Album centrepiece is Enchanted/Alright, a sumptuous medley of Rodgers and Hammerstein’s South Pacific classic and Cole Porter’s It’s All Right With Me, with additional vocals from Joanne Richardson, childhood friend Martin Bainbridge and Eaton-Lewis’s wife Laura Cameron-Lewis.

The originals held special significance for Eaton-Lewis’s parents, whose deaths in 2014 and 2017 inspired him to finally release a record under his own name.

“For my dad, the soundtrack to the night he met my mum was Some Enchanted Evening,” he says. “For my mum it was the Cole Porter song, about it being the ‘wrong time, wrong place’. It was something of a family joke but it said a lot about their relationship.”

He describes his latest work as his “sixth album, his 44th album, and probably his final album”.

The first 38 comprise around 40 hours of unreleased material he recorded between the ages of 15 and 21. Then, as now, songs wouldn’t be worked at – they’d arrive from nowhere.
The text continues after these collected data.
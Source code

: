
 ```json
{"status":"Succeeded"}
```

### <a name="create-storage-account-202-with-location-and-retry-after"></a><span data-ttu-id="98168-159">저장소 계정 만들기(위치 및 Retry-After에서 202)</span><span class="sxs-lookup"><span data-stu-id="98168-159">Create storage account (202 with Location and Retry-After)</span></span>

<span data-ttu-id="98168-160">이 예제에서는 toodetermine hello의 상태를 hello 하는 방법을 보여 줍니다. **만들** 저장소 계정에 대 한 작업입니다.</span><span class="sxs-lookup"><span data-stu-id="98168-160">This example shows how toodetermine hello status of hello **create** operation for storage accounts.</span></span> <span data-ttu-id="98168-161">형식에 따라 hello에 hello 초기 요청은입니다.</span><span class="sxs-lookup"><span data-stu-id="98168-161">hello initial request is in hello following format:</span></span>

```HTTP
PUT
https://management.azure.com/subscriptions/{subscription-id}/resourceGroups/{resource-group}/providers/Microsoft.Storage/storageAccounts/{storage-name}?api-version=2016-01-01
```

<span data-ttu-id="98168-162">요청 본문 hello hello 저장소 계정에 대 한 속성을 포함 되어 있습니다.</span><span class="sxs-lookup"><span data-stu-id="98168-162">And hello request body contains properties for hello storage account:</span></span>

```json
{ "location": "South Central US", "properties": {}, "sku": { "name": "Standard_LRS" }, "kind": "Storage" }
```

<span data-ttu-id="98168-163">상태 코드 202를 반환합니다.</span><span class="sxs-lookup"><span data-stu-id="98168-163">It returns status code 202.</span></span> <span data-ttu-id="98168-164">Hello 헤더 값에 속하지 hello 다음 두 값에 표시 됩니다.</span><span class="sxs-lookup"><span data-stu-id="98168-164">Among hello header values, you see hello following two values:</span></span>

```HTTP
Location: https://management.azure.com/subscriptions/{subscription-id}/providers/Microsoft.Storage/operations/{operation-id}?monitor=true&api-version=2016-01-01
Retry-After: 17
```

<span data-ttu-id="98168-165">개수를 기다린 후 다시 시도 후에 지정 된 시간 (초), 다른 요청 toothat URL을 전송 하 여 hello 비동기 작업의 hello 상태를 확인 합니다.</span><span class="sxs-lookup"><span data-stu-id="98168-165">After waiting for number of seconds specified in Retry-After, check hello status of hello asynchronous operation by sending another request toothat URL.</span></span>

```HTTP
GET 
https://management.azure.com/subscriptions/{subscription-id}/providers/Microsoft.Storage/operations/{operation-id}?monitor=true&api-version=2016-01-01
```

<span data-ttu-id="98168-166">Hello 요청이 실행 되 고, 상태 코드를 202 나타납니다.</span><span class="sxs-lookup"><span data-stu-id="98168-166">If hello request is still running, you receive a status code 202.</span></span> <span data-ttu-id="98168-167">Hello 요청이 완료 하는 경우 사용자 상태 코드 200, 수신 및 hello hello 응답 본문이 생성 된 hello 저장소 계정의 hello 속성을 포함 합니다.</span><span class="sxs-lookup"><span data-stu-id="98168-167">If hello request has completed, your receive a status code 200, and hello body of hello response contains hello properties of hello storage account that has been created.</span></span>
“You hear about it more in Gaelic culture, of people channelling music from somewhere they don’t understand,” says Eaton-Lewis, who will launch the record with a set at Faclan festival.

He adds: “It makes you check your ego, you realise it's nothing to do with you. If new songs come, great. But this may be it, this clearing out the cupboards.”

November 1, An Lantair, Stornoway, Isle of Lewis, 10pm, free. Tel: 01851 708480.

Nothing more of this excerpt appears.